START Dataset excerpts
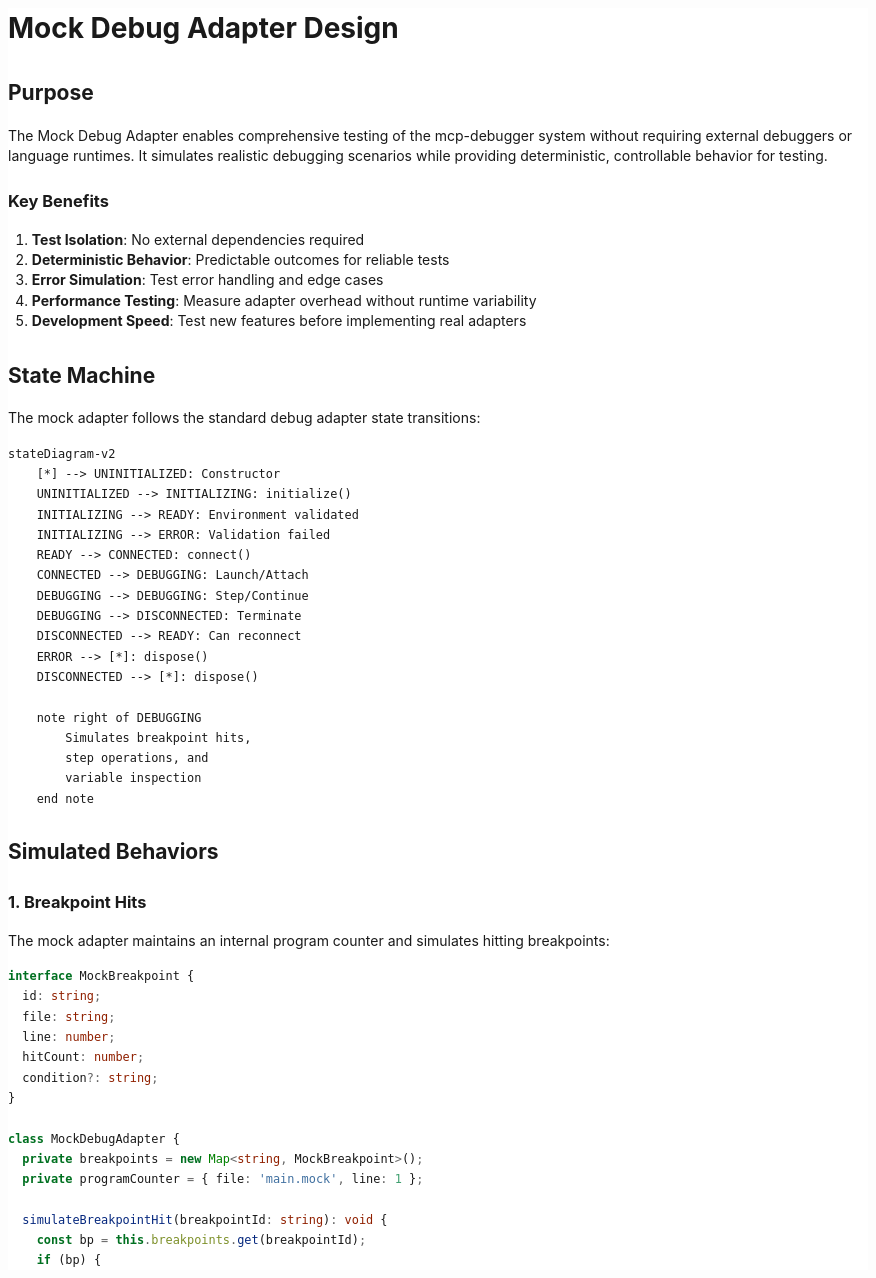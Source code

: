 # Mock Debug Adapter Design

## Purpose

The Mock Debug Adapter enables comprehensive testing of the mcp-debugger system without requiring external debuggers or language runtimes. It simulates realistic debugging scenarios while providing deterministic, controllable behavior for testing.

### Key Benefits

1. **Test Isolation**: No external dependencies required
2. **Deterministic Behavior**: Predictable outcomes for reliable tests
3. **Error Simulation**: Test error handling and edge cases
4. **Performance Testing**: Measure adapter overhead without runtime variability
5. **Development Speed**: Test new features before implementing real adapters

## State Machine

The mock adapter follows the standard debug adapter state transitions:

```mermaid
stateDiagram-v2
    [*] --> UNINITIALIZED: Constructor
    UNINITIALIZED --> INITIALIZING: initialize()
    INITIALIZING --> READY: Environment validated
    INITIALIZING --> ERROR: Validation failed
    READY --> CONNECTED: connect()
    CONNECTED --> DEBUGGING: Launch/Attach
    DEBUGGING --> DEBUGGING: Step/Continue
    DEBUGGING --> DISCONNECTED: Terminate
    DISCONNECTED --> READY: Can reconnect
    ERROR --> [*]: dispose()
    DISCONNECTED --> [*]: dispose()
    
    note right of DEBUGGING
        Simulates breakpoint hits,
        step operations, and
        variable inspection
    end note
```

## Simulated Behaviors

### 1. Breakpoint Hits

The mock adapter maintains an internal program counter and simulates hitting breakpoints:

```typescript
interface MockBreakpoint {
  id: string;
  file: string;
  line: number;
  hitCount: number;
  condition?: string;
}

class MockDebugAdapter {
  private breakpoints = new Map<string, MockBreakpoint>();
  private programCounter = { file: 'main.mock', line: 1 };
  
  simulateBreakpointHit(breakpointId: string): void {
    const bp = this.breakpoints.get(breakpointId);
    if (bp) {
```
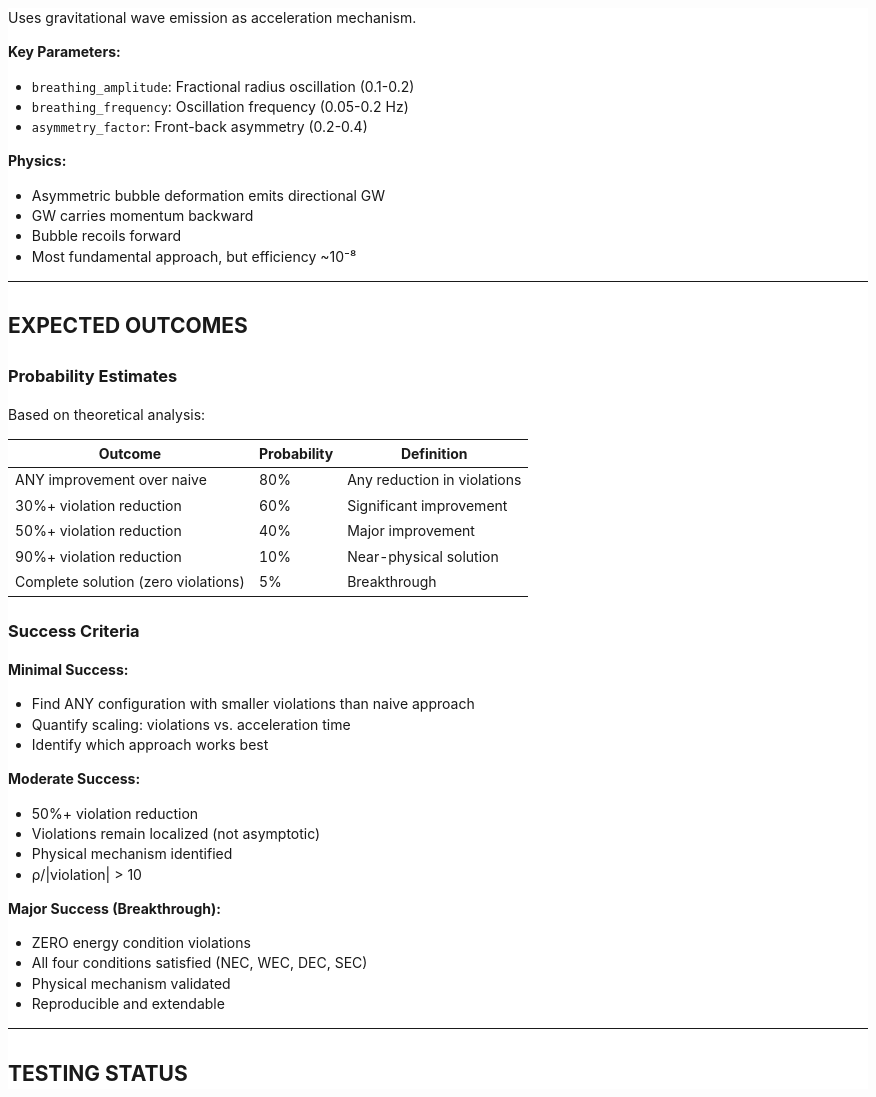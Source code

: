 Uses gravitational wave emission as acceleration mechanism.

**Key Parameters:**
- `breathing_amplitude`: Fractional radius oscillation (0.1-0.2)
- `breathing_frequency`: Oscillation frequency (0.05-0.2 Hz)
- `asymmetry_factor`: Front-back asymmetry (0.2-0.4)

**Physics:**
- Asymmetric bubble deformation emits directional GW
- GW carries momentum backward
- Bubble recoils forward
- Most fundamental approach, but efficiency ~10⁻⁸

---

## EXPECTED OUTCOMES

### Probability Estimates

Based on theoretical analysis:

| Outcome | Probability | Definition |
|---------|-------------|------------|
| ANY improvement over naive | 80% | Any reduction in violations |
| 30%+ violation reduction | 60% | Significant improvement |
| 50%+ violation reduction | 40% | Major improvement |
| 90%+ violation reduction | 10% | Near-physical solution |
| Complete solution (zero violations) | 5% | Breakthrough |

### Success Criteria

**Minimal Success:**
- Find ANY configuration with smaller violations than naive approach
- Quantify scaling: violations vs. acceleration time
- Identify which approach works best

**Moderate Success:**
- 50%+ violation reduction
- Violations remain localized (not asymptotic)
- Physical mechanism identified
- ρ/|violation| > 10

**Major Success (Breakthrough):**
- ZERO energy condition violations
- All four conditions satisfied (NEC, WEC, DEC, SEC)
- Physical mechanism validated
- Reproducible and extendable

---

## TESTING STATUS
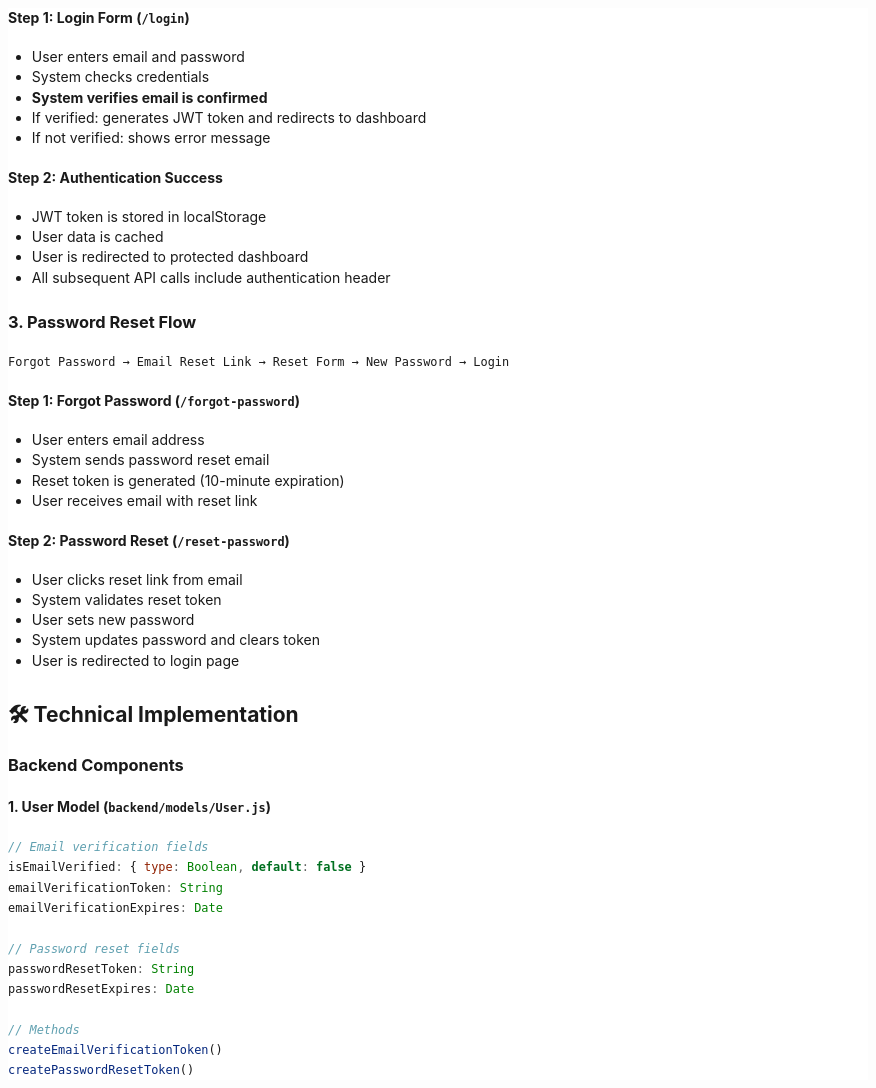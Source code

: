 #### Step 1: Login Form (`/login`)
- User enters email and password
- System checks credentials
- **System verifies email is confirmed**
- If verified: generates JWT token and redirects to dashboard
- If not verified: shows error message

#### Step 2: Authentication Success
- JWT token is stored in localStorage
- User data is cached
- User is redirected to protected dashboard
- All subsequent API calls include authentication header

### 3. Password Reset Flow

```
Forgot Password → Email Reset Link → Reset Form → New Password → Login
```

#### Step 1: Forgot Password (`/forgot-password`)
- User enters email address
- System sends password reset email
- Reset token is generated (10-minute expiration)
- User receives email with reset link

#### Step 2: Password Reset (`/reset-password`)
- User clicks reset link from email
- System validates reset token
- User sets new password
- System updates password and clears token
- User is redirected to login page

## 🛠️ Technical Implementation

### Backend Components

#### 1. User Model (`backend/models/User.js`)
```javascript
// Email verification fields
isEmailVerified: { type: Boolean, default: false }
emailVerificationToken: String
emailVerificationExpires: Date

// Password reset fields
passwordResetToken: String
passwordResetExpires: Date

// Methods
createEmailVerificationToken()
createPasswordResetToken()
```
END Dataset excerpts
**Work task**
Without copying any images, transcribe the records exactly as they stand.

**Expected output**
Source code

: # Mock Debug Adapter Design

## Purpose

The Mock Debug Adapter enables comprehensive testing of the mcp-debugger system without requiring external debuggers or language runtimes. It simulates realistic debugging scenarios while providing deterministic, controllable behavior for testing.

### Key Benefits

1. **Test Isolation**: No external dependencies required
2. **Deterministic Behavior**: Predictable outcomes for reliable tests
3. **Error Simulation**: Test error handling and edge cases
4. **Performance Testing**: Measure adapter overhead without runtime variability
5. **Development Speed**: Test new features before implementing real adapters

## State Machine

The mock adapter follows the standard debug adapter state transitions:

```mermaid
stateDiagram-v2
    [*] --> UNINITIALIZED: Constructor
    UNINITIALIZED --> INITIALIZING: initialize()
    INITIALIZING --> READY: Environment validated
    INITIALIZING --> ERROR: Validation failed
    READY --> CONNECTED: connect()
    CONNECTED --> DEBUGGING: Launch/Attach
    DEBUGGING --> DEBUGGING: Step/Continue
    DEBUGGING --> DISCONNECTED: Terminate
    DISCONNECTED --> READY: Can reconnect
    ERROR --> [*]: dispose()
    DISCONNECTED --> [*]: dispose()
    
    note right of DEBUGGING
        Simulates breakpoint hits,
        step operations, and
        variable inspection
    end note
```

## Simulated Behaviors

### 1. Breakpoint Hits

The mock adapter maintains an internal program counter and simulates hitting breakpoints:

```typescript
interface MockBreakpoint {
  id: string;
  file: string;
  line: number;
  hitCount: number;
  condition?: string;
}

class MockDebugAdapter {
  private breakpoints = new Map<string, MockBreakpoint>();
  private programCounter = { file: 'main.mock', line: 1 };
  
  simulateBreakpointHit(breakpointId: string): void {
    const bp = this.breakpoints.get(breakpointId);
    if (bp) {
```
Source code

: Uses gravitational wave emission as acceleration mechanism.

**Key Parameters:**
- `breathing_amplitude`: Fractional radius oscillation (0.1-0.2)
- `breathing_frequency`: Oscillation frequency (0.05-0.2 Hz)
- `asymmetry_factor`: Front-back asymmetry (0.2-0.4)

**Physics:**
- Asymmetric bubble deformation emits directional GW
- GW carries momentum backward
- Bubble recoils forward
- Most fundamental approach, but efficiency ~10⁻⁸

---

## EXPECTED OUTCOMES

### Probability Estimates

Based on theoretical analysis:

| Outcome | Probability | Definition |
|---------|-------------|------------|
| ANY improvement over naive | 80% | Any reduction in violations |
| 30%+ violation reduction | 60% | Significant improvement |
| 50%+ violation reduction | 40% | Major improvement |
| 90%+ violation reduction | 10% | Near-physical solution |
| Complete solution (zero violations) | 5% | Breakthrough |

### Success Criteria

**Minimal Success:**
- Find ANY configuration with smaller violations than naive approach
- Quantify scaling: violations vs. acceleration time
- Identify which approach works best

**Moderate Success:**
- 50%+ violation reduction
- Violations remain localized (not asymptotic)
- Physical mechanism identified
- ρ/|violation| > 10

**Major Success (Breakthrough):**
- ZERO energy condition violations
- All four conditions satisfied (NEC, WEC, DEC, SEC)
- Physical mechanism validated
- Reproducible and extendable

---

## TESTING STATUS
Source code

: #### Step 1: Login Form (`/login`)
- User enters email and password
- System checks credentials
- **System verifies email is confirmed**
- If verified: generates JWT token and redirects to dashboard
- If not verified: shows error message

#### Step 2: Authentication Success
- JWT token is stored in localStorage
- User data is cached
- User is redirected to protected dashboard
- All subsequent API calls include authentication header

### 3. Password Reset Flow

```
Forgot Password → Email Reset Link → Reset Form → New Password → Login
```

#### Step 1: Forgot Password (`/forgot-password`)
- User enters email address
- System sends password reset email
- Reset token is generated (10-minute expiration)
- User receives email with reset link

#### Step 2: Password Reset (`/reset-password`)
- User clicks reset link from email
- System validates reset token
- User sets new password
- System updates password and clears token
- User is redirected to login page

## 🛠️ Technical Implementation

### Backend Components

#### 1. User Model (`backend/models/User.js`)
```javascript
// Email verification fields
isEmailVerified: { type: Boolean, default: false }
emailVerificationToken: String
emailVerificationExpires: Date

// Password reset fields
passwordResetToken: String
passwordResetExpires: Date

// Methods
createEmailVerificationToken()
createPasswordResetToken()
```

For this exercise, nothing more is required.